L’homme et son patronyme

 

Depuis l’aube de l’humanité, pour se différencier entre eux, les hommes ont éprouvé le besoin de se doter d’une appellation distinctive. Le chef, le chasseur, le pêcheur, le potier avaient une fonction qui par sa signification permettait d’identifier et de reconnaître un individu parmi le groupe. Empruntant à des qualificatifs: le Roux, le Noir, le Gros, le Grand ou à des fonctions: Meunier, le Boulanger, le Marchand, le Bouvier l’imagination a su tirer profit de tous les artifices et s’adapter à la progression des populations. Quand le nom de Jehan, fils de Jehan le charpentier du village n’a plus été en mesure d’assurer la distinction des générations, Jehan est promu au rang de patronyme. Alors on lui a associé un prénom. Et chacun, reconnaissant Mathurin Jehan le charpentier, pouvait le placer dans la chronologie des générations.

Tous ces qualificatifs et patronymes reconnus par des communautés fermées ont fonctionné durant des millénaires en dehors de tous les soucis d’écriture. Lorsque les recensements entrepris par les Romains cherchent à identifier une population et les catégories qui la composent, ils se heurtent aux habitudes ancestrales fondées sur la tradition orale. C’est à ce moment que des noms gaulois se retrouvent pour la première fois inscrits sur des registres. Au passage, quelques uns attraperont une consonance plus latine. L’empereur gaulois Posthume régnera sur la Gaule sous le nom de Posthumus. Puis, interviendra la décadence Romaine. Les préoccupations ne seront plus aux comptages nominatifs. Dans un environnement de pillage, d’exactions et de troubles permanents, les communautés s’isolent derrière des fortifications souvent sommaires. La société qui a remis en place une structure clanique est rentrée dans une phase de régression. Par sécurité et parfois pour des simples notions de survie, on limite son regard aux membres du clan. L’idée de Nation se réduira à la simple notion de territoire.

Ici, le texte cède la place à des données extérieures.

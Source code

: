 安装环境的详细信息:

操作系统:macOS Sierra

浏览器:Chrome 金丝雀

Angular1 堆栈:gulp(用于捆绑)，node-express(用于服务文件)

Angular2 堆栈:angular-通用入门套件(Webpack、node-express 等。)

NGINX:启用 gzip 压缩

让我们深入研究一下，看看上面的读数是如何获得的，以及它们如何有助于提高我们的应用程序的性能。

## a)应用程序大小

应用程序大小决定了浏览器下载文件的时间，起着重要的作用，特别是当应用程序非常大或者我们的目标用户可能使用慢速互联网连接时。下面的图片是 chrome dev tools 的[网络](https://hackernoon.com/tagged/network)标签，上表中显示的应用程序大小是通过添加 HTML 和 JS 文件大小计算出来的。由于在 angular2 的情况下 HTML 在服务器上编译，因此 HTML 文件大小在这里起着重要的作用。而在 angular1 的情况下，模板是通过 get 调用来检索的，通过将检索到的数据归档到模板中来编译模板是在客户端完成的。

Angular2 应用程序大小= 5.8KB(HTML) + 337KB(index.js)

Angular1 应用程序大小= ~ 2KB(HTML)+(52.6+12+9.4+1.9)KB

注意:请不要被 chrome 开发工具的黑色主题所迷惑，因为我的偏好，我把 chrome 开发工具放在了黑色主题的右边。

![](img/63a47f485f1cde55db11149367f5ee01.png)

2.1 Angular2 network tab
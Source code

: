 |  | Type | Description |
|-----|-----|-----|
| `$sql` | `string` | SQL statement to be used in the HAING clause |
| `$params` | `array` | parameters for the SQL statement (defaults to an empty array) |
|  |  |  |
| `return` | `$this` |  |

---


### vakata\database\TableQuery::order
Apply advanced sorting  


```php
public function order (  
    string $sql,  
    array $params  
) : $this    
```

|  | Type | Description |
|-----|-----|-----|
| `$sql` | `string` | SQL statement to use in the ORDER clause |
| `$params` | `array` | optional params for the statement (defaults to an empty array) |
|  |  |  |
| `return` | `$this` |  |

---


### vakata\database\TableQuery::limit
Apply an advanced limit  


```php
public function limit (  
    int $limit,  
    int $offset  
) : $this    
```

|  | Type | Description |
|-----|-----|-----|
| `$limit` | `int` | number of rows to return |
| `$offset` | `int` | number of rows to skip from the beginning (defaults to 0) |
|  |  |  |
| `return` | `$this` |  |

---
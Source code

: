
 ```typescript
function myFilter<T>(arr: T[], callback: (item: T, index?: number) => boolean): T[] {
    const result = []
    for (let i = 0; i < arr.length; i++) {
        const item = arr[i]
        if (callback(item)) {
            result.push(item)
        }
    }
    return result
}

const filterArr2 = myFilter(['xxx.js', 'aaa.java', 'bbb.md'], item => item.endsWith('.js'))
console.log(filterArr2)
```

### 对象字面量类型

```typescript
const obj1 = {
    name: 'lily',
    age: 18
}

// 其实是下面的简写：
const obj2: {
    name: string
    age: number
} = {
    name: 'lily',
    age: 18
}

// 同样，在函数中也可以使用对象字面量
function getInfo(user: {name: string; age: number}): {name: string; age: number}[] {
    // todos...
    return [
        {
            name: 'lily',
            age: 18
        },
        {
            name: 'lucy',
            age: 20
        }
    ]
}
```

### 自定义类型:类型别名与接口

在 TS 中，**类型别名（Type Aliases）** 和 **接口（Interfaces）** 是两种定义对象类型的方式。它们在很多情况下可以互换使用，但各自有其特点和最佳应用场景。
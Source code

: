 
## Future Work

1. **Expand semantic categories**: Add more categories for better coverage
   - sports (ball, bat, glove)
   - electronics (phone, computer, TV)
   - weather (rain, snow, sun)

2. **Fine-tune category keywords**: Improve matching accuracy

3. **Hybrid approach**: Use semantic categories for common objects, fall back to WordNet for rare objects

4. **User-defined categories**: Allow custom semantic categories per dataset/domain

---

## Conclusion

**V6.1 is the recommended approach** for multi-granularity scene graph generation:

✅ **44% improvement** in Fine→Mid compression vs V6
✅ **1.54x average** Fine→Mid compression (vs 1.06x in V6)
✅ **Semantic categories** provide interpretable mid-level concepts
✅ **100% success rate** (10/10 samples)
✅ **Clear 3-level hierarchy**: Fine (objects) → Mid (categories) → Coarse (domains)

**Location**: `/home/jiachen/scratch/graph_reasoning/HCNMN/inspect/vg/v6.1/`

Les seigneurs du Moyen-Age, complètement accaparés par les rivalités et les conflits territoriaux, ne se soucient pas réellement de la gestion des populations. Dans un monde déstabilisé où la papauté veut installer un contre-pouvoir spirituel, seuls les cartulaires des abbayes feront apparaître les noms de quelques individus en relation avec le monde monastique. Il faudra attendre le XVIème siècle pour que François Ier par l’ordonnance de Villers Cotterets prise en Août 1539, impose la tenue de registres de baptêmes. Quarante ans plus tard, en 1579, Henri III étendra cette mesure aux mariages et aux sépultures. Les premiers registres paroissiaux, établis à partir de prénoms, anticipent quelque peu ces époques. Même si on y est surpris par les libertés orthographiques prises avec les noms, ils représentent les premières tentatives d’un état nominatif des populations. La qualité et la rigueur de ces documents entretenus et informés par l’autorité religieuse peut varier sensiblement d’une paroisse à l’autre ou pour un même secteur géographique, d’un rédacteur à l’autre.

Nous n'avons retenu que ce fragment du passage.